Parser¶
- class indexing.base.BaseParser¶
Abstract base class for parsing models.
- parse_xml(xml: bytes) List[str]: ¶
Abstract method to parse XML content.
- parse_html(html: bytes) List[str]: ¶
Abstract method to parse HTML content.
- convert_html_to_documents(content: List[Any]) List[Document]: ¶
Abstract method to convert HTML content to documents.
- convert_pdf_to_documents(content: List[Any]) List[Document]: ¶
Abstract method to convert PDF content to documents.
- split_documents(documents: List[Document]) List[Document]: ¶
Abstract method to split documents into chunks.

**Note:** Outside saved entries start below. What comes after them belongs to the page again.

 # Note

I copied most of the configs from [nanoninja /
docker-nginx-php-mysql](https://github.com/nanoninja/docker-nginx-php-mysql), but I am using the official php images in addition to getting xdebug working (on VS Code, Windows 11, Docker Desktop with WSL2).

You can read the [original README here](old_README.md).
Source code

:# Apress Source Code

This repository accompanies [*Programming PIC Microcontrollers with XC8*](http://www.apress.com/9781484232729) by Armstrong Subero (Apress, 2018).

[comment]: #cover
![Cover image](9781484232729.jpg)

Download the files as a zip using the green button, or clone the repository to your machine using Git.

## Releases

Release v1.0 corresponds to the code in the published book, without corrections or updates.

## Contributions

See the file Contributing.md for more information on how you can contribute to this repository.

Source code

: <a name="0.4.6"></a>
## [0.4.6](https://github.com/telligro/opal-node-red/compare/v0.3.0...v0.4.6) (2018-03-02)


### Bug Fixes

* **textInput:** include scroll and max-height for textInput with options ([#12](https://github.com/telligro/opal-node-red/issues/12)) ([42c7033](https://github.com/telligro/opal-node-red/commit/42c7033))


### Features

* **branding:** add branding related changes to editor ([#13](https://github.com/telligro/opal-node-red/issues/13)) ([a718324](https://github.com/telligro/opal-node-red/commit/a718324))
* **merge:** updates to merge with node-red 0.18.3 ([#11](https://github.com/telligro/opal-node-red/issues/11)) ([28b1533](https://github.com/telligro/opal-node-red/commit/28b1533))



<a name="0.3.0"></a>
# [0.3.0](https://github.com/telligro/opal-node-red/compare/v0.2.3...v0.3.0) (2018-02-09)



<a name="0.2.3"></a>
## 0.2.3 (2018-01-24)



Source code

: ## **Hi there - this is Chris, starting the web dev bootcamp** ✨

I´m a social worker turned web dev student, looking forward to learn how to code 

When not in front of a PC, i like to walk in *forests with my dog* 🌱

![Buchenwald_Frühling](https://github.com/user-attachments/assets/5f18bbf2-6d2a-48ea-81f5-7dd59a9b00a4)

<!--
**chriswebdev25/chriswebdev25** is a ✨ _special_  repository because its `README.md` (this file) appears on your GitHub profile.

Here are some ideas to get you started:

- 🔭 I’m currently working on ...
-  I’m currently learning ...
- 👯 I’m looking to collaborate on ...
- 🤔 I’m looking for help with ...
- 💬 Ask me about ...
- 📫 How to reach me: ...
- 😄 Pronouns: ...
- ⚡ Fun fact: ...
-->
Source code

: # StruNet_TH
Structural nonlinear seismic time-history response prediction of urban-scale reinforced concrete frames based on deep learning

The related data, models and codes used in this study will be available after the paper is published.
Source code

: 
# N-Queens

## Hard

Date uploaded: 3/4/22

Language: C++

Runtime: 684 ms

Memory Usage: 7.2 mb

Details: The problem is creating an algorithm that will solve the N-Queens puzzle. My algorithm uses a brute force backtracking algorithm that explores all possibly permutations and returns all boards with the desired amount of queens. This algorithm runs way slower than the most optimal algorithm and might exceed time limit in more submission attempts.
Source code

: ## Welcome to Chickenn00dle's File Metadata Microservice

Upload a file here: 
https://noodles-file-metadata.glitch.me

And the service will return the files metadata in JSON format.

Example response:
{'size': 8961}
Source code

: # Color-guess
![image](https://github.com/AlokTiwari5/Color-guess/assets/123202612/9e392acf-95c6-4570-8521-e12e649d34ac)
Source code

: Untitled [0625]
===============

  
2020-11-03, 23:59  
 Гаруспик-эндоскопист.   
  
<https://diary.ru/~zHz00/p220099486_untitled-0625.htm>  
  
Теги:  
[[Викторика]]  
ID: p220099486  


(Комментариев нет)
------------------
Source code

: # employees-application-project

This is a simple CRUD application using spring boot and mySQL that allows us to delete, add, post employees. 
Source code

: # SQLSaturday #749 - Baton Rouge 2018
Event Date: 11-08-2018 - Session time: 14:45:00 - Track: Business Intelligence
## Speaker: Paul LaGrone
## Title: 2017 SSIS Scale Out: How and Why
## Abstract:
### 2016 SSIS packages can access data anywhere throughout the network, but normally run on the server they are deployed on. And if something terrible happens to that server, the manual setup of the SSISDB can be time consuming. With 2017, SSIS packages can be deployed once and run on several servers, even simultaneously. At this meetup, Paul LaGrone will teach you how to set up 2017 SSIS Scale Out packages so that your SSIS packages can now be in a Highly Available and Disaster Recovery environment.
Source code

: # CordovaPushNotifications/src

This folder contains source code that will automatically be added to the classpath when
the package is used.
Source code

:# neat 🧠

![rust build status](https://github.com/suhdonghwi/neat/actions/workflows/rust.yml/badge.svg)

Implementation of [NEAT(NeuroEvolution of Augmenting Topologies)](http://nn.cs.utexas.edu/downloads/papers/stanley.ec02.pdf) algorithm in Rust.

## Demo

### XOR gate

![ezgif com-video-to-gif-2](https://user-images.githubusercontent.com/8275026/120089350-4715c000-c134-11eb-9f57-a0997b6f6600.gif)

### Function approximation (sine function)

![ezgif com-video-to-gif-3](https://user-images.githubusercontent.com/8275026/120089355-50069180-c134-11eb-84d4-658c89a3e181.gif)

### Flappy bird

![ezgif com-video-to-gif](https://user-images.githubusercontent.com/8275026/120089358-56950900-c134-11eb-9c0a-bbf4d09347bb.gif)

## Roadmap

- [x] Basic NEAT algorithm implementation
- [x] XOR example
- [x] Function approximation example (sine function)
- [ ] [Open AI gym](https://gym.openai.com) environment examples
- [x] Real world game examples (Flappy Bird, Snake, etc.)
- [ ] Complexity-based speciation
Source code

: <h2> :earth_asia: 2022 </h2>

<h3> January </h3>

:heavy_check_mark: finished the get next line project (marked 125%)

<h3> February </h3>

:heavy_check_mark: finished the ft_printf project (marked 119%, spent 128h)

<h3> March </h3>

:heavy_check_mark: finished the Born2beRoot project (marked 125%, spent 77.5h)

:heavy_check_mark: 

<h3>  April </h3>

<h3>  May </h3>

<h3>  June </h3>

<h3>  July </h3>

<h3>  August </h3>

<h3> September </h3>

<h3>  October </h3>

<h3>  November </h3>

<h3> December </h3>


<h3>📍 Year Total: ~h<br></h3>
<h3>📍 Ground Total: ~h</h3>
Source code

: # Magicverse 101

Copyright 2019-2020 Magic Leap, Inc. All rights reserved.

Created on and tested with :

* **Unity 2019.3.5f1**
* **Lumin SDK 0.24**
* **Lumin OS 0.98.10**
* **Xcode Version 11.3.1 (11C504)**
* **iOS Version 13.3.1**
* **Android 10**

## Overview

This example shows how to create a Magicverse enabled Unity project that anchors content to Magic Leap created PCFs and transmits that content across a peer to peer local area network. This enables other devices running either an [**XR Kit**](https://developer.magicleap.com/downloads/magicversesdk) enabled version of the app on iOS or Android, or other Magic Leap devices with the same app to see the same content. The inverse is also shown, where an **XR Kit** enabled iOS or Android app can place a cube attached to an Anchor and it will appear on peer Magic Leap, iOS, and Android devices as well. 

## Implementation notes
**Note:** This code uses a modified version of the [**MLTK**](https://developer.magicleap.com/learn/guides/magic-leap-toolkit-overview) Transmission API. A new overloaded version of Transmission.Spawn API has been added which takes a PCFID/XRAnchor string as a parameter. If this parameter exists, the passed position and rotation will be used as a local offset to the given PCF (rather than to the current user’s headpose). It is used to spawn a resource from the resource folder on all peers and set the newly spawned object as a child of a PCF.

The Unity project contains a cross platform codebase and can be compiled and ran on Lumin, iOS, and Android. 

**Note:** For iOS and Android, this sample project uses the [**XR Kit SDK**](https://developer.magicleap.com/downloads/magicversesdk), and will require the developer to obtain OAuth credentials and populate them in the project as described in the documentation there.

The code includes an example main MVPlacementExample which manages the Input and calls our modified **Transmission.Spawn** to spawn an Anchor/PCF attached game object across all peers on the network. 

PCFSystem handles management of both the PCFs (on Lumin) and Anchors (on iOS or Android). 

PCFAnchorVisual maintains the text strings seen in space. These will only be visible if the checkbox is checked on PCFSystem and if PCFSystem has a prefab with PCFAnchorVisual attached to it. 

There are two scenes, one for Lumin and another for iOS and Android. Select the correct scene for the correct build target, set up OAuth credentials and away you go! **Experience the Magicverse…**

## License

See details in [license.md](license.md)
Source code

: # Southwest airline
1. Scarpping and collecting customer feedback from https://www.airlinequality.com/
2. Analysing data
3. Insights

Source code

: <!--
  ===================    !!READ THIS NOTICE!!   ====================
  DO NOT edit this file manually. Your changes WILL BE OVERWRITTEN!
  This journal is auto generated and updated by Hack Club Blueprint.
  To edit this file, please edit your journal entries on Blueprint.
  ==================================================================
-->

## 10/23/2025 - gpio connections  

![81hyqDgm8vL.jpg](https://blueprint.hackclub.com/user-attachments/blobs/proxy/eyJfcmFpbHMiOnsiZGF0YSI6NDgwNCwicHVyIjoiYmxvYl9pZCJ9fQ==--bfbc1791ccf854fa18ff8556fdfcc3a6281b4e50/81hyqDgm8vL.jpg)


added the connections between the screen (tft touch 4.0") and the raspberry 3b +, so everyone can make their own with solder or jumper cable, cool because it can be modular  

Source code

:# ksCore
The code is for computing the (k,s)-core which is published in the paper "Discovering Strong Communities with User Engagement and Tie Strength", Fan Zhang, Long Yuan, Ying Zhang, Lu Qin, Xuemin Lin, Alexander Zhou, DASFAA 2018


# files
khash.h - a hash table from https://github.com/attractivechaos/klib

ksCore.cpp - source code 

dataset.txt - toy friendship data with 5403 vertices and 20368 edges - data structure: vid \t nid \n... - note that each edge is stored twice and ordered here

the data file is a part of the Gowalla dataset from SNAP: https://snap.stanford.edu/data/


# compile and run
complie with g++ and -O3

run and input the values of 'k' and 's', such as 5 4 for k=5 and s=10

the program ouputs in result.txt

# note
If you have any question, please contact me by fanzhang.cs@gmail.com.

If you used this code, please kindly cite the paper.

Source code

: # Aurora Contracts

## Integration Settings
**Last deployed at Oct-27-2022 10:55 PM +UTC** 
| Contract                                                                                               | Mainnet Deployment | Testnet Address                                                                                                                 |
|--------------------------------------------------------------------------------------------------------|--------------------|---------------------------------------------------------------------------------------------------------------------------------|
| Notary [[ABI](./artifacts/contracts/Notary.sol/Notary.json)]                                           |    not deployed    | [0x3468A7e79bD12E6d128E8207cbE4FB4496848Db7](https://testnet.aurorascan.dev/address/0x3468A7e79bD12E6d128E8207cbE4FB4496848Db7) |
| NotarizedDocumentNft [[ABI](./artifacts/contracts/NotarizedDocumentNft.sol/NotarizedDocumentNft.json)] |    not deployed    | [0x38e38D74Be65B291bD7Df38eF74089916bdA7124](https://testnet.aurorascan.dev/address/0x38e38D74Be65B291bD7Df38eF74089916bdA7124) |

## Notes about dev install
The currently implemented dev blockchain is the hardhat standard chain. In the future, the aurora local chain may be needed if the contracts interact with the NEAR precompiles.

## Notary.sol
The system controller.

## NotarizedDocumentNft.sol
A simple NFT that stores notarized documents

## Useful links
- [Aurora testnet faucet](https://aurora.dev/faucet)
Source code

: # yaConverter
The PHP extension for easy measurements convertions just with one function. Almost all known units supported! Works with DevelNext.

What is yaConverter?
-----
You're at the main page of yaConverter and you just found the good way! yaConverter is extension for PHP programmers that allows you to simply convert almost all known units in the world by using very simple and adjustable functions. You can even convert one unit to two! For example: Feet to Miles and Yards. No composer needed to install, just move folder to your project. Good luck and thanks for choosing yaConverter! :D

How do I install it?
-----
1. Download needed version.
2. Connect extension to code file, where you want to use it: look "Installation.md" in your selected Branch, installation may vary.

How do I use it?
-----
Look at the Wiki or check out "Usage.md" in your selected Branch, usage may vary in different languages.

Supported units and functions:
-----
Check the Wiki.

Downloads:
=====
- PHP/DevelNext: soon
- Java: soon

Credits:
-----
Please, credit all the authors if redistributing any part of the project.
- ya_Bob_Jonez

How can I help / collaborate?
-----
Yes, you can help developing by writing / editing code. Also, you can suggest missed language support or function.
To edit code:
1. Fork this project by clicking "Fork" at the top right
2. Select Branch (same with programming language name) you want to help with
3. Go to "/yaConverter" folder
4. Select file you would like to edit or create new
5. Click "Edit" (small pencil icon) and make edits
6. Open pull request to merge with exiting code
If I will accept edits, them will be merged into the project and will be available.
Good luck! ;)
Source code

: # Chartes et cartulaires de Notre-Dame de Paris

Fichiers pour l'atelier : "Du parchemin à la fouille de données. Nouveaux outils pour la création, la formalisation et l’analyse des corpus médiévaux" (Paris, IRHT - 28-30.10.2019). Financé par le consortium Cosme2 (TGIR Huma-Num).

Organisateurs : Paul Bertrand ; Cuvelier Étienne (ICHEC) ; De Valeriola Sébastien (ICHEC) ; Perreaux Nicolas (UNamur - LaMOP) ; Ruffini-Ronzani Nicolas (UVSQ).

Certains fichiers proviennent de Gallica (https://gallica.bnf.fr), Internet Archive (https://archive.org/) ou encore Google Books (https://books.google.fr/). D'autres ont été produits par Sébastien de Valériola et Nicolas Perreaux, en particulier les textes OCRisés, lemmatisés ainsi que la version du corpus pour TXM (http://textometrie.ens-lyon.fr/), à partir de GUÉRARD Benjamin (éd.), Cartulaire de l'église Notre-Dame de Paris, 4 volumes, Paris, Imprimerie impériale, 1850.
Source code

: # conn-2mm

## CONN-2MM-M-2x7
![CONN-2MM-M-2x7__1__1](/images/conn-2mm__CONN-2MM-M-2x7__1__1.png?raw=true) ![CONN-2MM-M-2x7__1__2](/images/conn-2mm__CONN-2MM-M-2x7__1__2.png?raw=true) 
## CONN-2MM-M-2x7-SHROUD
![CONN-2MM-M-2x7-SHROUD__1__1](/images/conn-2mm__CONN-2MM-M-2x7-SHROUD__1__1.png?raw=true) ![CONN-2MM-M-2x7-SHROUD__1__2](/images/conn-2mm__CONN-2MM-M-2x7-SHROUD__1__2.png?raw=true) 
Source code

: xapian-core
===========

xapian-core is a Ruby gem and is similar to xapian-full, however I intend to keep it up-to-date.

- remove_empty_documents(documents: List[Any]) List[Any] ¶
Remove documents from the list that have their data attribute set to None.
- Parameters:
documents (list) – Document objects to be filtered.
- Returns:
Document objects where the content attribute is not None.
- Return type:
list
- remove_duplicate_links(links)¶
Removes duplicate links from a list of tags.
- Parameters:
links (list of bs4.element.Tag) – The list of tags to remove duplicates from.
- Returns:
The list of tags without duplicates.
- Return type:
list of bs4.element.Tag
- contains_tag(tag)¶
Check if a tag contains a specific string.
- Parameters:
tag (bs4.element.Tag) – The tag to check.
- Returns:
True if the tag contains the string, False otherwise.
- Return type:
bool
- get_pdf_paths(soup)¶
Get the paths to PDF files from a BeautifulSoup object.
- Parameters:
soup (BeautifulSoup) – The BeautifulSoup object to extract PDF paths from.
- Returns:
The list of PDF paths.
- Return type:
list of str
- abstract parse_urls(content: str) List[str] ¶
Extracts URLs from the given content.
- Parameters:
content (str) – The content to extract URLs from.
- Returns:
A list of URLs extracted from the content.
- Return type:
List[str]
- abstract convert_to_documents(content: List[Any]) List[Any] ¶
Abstract method to convert some content to documents.
- Parameters:
content (list of Any) – The content to convert.
- Returns:
The converted documents.
- Return type:
list of Document
- clean_documents(documents: List[Document]) List[Document] ¶
Removes docs with None content and cleans the given documents.